── INPUT

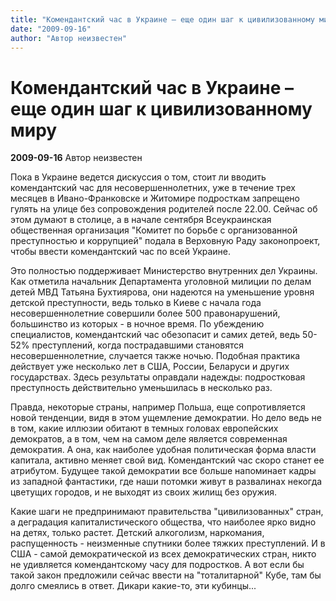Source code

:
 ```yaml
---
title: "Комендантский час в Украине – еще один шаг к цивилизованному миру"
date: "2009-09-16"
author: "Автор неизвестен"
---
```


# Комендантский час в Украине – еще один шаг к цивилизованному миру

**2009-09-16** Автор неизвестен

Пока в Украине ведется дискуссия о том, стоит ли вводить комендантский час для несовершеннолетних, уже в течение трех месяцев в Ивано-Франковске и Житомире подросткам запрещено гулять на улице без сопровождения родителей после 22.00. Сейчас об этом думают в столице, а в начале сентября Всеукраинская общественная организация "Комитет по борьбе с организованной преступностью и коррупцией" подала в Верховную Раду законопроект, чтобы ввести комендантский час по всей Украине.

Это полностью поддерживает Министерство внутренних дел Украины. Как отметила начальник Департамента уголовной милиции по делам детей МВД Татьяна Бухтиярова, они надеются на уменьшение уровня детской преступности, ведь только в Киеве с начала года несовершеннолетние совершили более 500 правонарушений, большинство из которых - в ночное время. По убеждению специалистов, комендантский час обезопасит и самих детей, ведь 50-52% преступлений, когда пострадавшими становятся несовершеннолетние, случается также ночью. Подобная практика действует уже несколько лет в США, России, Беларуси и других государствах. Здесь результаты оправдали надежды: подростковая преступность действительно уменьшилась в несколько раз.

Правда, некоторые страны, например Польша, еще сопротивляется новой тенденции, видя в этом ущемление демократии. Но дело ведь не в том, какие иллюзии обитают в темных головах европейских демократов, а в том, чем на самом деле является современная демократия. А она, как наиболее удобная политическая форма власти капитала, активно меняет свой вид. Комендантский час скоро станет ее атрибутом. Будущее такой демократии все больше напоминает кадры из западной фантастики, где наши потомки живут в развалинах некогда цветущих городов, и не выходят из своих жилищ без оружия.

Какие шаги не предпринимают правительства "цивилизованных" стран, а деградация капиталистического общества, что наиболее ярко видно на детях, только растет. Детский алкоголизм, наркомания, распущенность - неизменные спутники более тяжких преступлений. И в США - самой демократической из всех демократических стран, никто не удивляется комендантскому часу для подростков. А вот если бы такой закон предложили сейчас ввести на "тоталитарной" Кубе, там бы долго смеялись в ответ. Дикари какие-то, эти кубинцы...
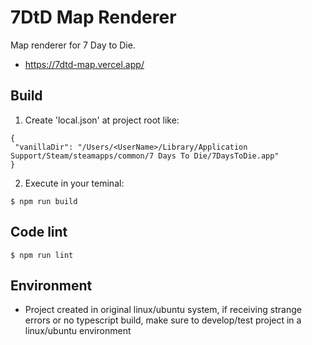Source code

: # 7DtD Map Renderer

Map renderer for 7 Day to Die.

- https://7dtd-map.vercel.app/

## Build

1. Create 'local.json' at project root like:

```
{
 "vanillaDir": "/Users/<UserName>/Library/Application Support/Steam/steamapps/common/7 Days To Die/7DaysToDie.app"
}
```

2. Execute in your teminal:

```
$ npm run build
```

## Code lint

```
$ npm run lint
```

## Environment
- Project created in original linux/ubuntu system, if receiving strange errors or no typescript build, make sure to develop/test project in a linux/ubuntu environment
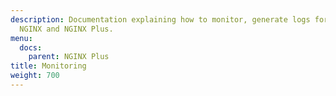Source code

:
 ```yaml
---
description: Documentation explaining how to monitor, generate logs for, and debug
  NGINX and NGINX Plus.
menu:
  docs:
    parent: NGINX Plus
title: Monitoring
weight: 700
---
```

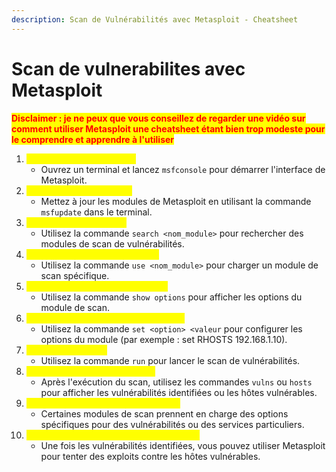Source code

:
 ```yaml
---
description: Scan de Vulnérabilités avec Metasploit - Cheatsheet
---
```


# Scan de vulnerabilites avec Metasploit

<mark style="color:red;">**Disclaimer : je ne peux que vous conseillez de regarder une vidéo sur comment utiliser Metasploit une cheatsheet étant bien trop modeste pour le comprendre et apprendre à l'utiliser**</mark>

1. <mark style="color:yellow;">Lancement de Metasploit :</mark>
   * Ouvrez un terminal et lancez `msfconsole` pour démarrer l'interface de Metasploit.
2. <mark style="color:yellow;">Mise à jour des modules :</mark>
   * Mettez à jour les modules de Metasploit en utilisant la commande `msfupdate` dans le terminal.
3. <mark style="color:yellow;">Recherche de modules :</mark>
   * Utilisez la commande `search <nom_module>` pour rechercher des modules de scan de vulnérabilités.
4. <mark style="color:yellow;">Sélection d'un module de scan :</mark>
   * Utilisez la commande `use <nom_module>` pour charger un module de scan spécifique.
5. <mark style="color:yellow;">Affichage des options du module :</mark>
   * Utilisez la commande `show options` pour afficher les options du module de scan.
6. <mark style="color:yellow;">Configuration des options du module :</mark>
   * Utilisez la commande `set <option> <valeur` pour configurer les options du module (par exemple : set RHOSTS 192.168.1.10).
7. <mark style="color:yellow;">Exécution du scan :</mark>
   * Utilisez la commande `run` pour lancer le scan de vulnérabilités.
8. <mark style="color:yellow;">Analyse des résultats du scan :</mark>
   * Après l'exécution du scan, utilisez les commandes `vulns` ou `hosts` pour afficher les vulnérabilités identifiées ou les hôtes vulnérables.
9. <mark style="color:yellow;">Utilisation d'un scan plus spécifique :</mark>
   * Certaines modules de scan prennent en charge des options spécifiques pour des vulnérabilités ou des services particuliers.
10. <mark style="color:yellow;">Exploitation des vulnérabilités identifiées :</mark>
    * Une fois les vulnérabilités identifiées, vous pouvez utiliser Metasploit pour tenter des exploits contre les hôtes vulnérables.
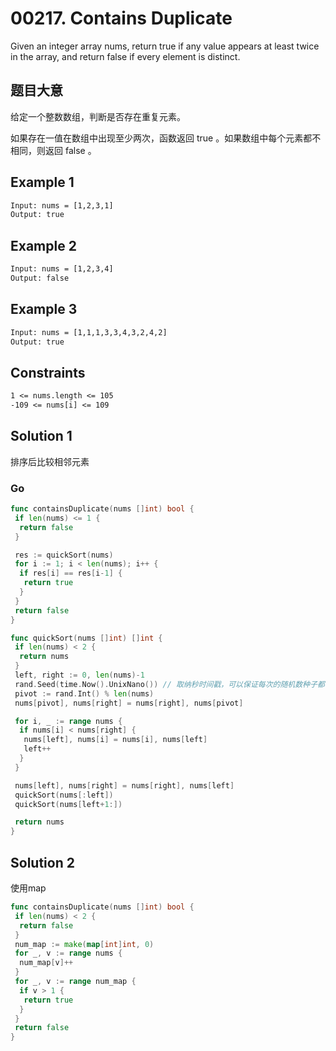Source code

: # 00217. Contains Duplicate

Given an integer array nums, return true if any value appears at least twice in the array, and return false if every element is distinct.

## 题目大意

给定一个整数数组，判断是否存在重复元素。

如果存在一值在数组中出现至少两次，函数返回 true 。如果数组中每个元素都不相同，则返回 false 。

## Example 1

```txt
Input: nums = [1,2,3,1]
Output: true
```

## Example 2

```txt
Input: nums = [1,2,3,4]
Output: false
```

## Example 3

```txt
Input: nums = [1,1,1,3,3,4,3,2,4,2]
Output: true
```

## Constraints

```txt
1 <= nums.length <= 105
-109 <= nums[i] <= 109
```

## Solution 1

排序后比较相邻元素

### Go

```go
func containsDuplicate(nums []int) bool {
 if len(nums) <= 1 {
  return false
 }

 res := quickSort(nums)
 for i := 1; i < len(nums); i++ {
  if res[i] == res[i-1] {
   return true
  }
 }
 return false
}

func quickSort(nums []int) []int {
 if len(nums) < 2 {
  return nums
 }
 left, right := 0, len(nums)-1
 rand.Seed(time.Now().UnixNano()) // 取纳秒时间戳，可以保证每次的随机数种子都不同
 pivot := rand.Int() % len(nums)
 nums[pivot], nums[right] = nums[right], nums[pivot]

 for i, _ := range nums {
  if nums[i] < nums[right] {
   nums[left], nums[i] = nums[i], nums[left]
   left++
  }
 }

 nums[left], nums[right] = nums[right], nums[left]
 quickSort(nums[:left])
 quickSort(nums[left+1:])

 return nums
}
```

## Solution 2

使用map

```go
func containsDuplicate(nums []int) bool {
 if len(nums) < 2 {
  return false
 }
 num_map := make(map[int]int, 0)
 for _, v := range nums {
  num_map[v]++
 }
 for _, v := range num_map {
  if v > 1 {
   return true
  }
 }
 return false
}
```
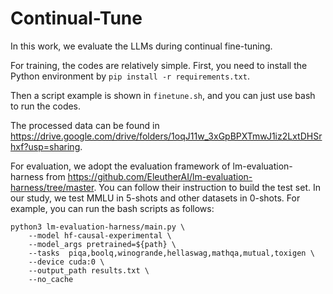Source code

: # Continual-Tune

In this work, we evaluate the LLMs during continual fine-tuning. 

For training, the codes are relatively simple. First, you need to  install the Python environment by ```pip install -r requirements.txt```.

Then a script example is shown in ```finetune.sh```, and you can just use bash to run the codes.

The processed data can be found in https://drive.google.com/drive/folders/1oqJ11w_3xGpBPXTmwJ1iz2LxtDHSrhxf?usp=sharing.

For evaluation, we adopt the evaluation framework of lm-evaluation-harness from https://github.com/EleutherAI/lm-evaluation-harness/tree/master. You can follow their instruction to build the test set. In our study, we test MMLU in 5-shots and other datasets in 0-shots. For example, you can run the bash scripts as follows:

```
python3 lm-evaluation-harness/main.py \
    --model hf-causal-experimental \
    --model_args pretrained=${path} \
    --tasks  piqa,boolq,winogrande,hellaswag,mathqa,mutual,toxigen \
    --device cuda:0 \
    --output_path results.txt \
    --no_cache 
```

────

__EXERCISE GOAL__. Where an entry holds a picture, drop it and transcribe everything else exactly.

__TASK OUTPUT__.
Source code

:
 ```yaml
---
title: "Комендантский час в Украине – еще один шаг к цивилизованному миру"
date: "2009-09-16"
author: "Автор неизвестен"
---
```


# Комендантский час в Украине – еще один шаг к цивилизованному миру

**2009-09-16** Автор неизвестен

Пока в Украине ведется дискуссия о том, стоит ли вводить комендантский час для несовершеннолетних, уже в течение трех месяцев в Ивано-Франковске и Житомире подросткам запрещено гулять на улице без сопровождения родителей после 22.00. Сейчас об этом думают в столице, а в начале сентября Всеукраинская общественная организация "Комитет по борьбе с организованной преступностью и коррупцией" подала в Верховную Раду законопроект, чтобы ввести комендантский час по всей Украине.

Это полностью поддерживает Министерство внутренних дел Украины. Как отметила начальник Департамента уголовной милиции по делам детей МВД Татьяна Бухтиярова, они надеются на уменьшение уровня детской преступности, ведь только в Киеве с начала года несовершеннолетние совершили более 500 правонарушений, большинство из которых - в ночное время. По убеждению специалистов, комендантский час обезопасит и самих детей, ведь 50-52% преступлений, когда пострадавшими становятся несовершеннолетние, случается также ночью. Подобная практика действует уже несколько лет в США, России, Беларуси и других государствах. Здесь результаты оправдали надежды: подростковая преступность действительно уменьшилась в несколько раз.

Правда, некоторые страны, например Польша, еще сопротивляется новой тенденции, видя в этом ущемление демократии. Но дело ведь не в том, какие иллюзии обитают в темных головах европейских демократов, а в том, чем на самом деле является современная демократия. А она, как наиболее удобная политическая форма власти капитала, активно меняет свой вид. Комендантский час скоро станет ее атрибутом. Будущее такой демократии все больше напоминает кадры из западной фантастики, где наши потомки живут в развалинах некогда цветущих городов, и не выходят из своих жилищ без оружия.

Какие шаги не предпринимают правительства "цивилизованных" стран, а деградация капиталистического общества, что наиболее ярко видно на детях, только растет. Детский алкоголизм, наркомания, распущенность - неизменные спутники более тяжких преступлений. И в США - самой демократической из всех демократических стран, никто не удивляется комендантскому часу для подростков. А вот если бы такой закон предложили сейчас ввести на "тоталитарной" Кубе, там бы долго смеялись в ответ. Дикари какие-то, эти кубинцы...
Source code

: # 7DtD Map Renderer

Map renderer for 7 Day to Die.

- https://7dtd-map.vercel.app/

## Build

1. Create 'local.json' at project root like:

```
{
 "vanillaDir": "/Users/<UserName>/Library/Application Support/Steam/steamapps/common/7 Days To Die/7DaysToDie.app"
}
```

2. Execute in your teminal:

```
$ npm run build
```

## Code lint

```
$ npm run lint
```

## Environment
- Project created in original linux/ubuntu system, if receiving strange errors or no typescript build, make sure to develop/test project in a linux/ubuntu environment
Source code

:
 ```yaml
---
description: Documentation explaining how to monitor, generate logs for, and debug
  NGINX and NGINX Plus.
menu:
  docs:
    parent: NGINX Plus
title: Monitoring
weight: 700
---
```

Source code

:
 ```yaml
---
description: Scan de Vulnérabilités avec Metasploit - Cheatsheet
---
```


# Scan de vulnerabilites avec Metasploit

<mark style="color:red;">**Disclaimer : je ne peux que vous conseillez de regarder une vidéo sur comment utiliser Metasploit une cheatsheet étant bien trop modeste pour le comprendre et apprendre à l'utiliser**</mark>

1. <mark style="color:yellow;">Lancement de Metasploit :</mark>
   * Ouvrez un terminal et lancez `msfconsole` pour démarrer l'interface de Metasploit.
2. <mark style="color:yellow;">Mise à jour des modules :</mark>
   * Mettez à jour les modules de Metasploit en utilisant la commande `msfupdate` dans le terminal.
3. <mark style="color:yellow;">Recherche de modules :</mark>
   * Utilisez la commande `search <nom_module>` pour rechercher des modules de scan de vulnérabilités.
4. <mark style="color:yellow;">Sélection d'un module de scan :</mark>
   * Utilisez la commande `use <nom_module>` pour charger un module de scan spécifique.
5. <mark style="color:yellow;">Affichage des options du module :</mark>
   * Utilisez la commande `show options` pour afficher les options du module de scan.
6. <mark style="color:yellow;">Configuration des options du module :</mark>
   * Utilisez la commande `set <option> <valeur` pour configurer les options du module (par exemple : set RHOSTS 192.168.1.10).
7. <mark style="color:yellow;">Exécution du scan :</mark>
   * Utilisez la commande `run` pour lancer le scan de vulnérabilités.
8. <mark style="color:yellow;">Analyse des résultats du scan :</mark>
   * Après l'exécution du scan, utilisez les commandes `vulns` ou `hosts` pour afficher les vulnérabilités identifiées ou les hôtes vulnérables.
9. <mark style="color:yellow;">Utilisation d'un scan plus spécifique :</mark>
   * Certaines modules de scan prennent en charge des options spécifiques pour des vulnérabilités ou des services particuliers.
10. <mark style="color:yellow;">Exploitation des vulnérabilités identifiées :</mark>
    * Une fois les vulnérabilités identifiées, vous pouvez utiliser Metasploit pour tenter des exploits contre les hôtes vulnérables.
Source code

: # 00217. Contains Duplicate

Given an integer array nums, return true if any value appears at least twice in the array, and return false if every element is distinct.

## 题目大意

给定一个整数数组，判断是否存在重复元素。

如果存在一值在数组中出现至少两次，函数返回 true 。如果数组中每个元素都不相同，则返回 false 。

## Example 1

```txt
Input: nums = [1,2,3,1]
Output: true
```

## Example 2

```txt
Input: nums = [1,2,3,4]
Output: false
```

## Example 3

```txt
Input: nums = [1,1,1,3,3,4,3,2,4,2]
Output: true
```

## Constraints

```txt
1 <= nums.length <= 105
-109 <= nums[i] <= 109
```

## Solution 1

排序后比较相邻元素

### Go

```go
func containsDuplicate(nums []int) bool {
 if len(nums) <= 1 {
  return false
 }

 res := quickSort(nums)
 for i := 1; i < len(nums); i++ {
  if res[i] == res[i-1] {
   return true
  }
 }
 return false
}

func quickSort(nums []int) []int {
 if len(nums) < 2 {
  return nums
 }
 left, right := 0, len(nums)-1
 rand.Seed(time.Now().UnixNano()) // 取纳秒时间戳，可以保证每次的随机数种子都不同
 pivot := rand.Int() % len(nums)
 nums[pivot], nums[right] = nums[right], nums[pivot]

 for i, _ := range nums {
  if nums[i] < nums[right] {
   nums[left], nums[i] = nums[i], nums[left]
   left++
  }
 }

 nums[left], nums[right] = nums[right], nums[left]
 quickSort(nums[:left])
 quickSort(nums[left+1:])

 return nums
}
```

## Solution 2

使用map

```go
func containsDuplicate(nums []int) bool {
 if len(nums) < 2 {
  return false
 }
 num_map := make(map[int]int, 0)
 for _, v := range nums {
  num_map[v]++
 }
 for _, v := range num_map {
  if v > 1 {
   return true
  }
 }
 return false
}
```
Source code

: # Continual-Tune

In this work, we evaluate the LLMs during continual fine-tuning. 

For training, the codes are relatively simple. First, you need to  install the Python environment by ```pip install -r requirements.txt```.

Then a script example is shown in ```finetune.sh```, and you can just use bash to run the codes.

The processed data can be found in https://drive.google.com/drive/folders/1oqJ11w_3xGpBPXTmwJ1iz2LxtDHSrhxf?usp=sharing.

For evaluation, we adopt the evaluation framework of lm-evaluation-harness from https://github.com/EleutherAI/lm-evaluation-harness/tree/master. You can follow their instruction to build the test set. In our study, we test MMLU in 5-shots and other datasets in 0-shots. For example, you can run the bash scripts as follows:

```
python3 lm-evaluation-harness/main.py \
    --model hf-causal-experimental \
    --model_args pretrained=${path} \
    --tasks  piqa,boolq,winogrande,hellaswag,mathqa,mutual,toxigen \
    --device cuda:0 \
    --output_path results.txt \
    --no_cache 
```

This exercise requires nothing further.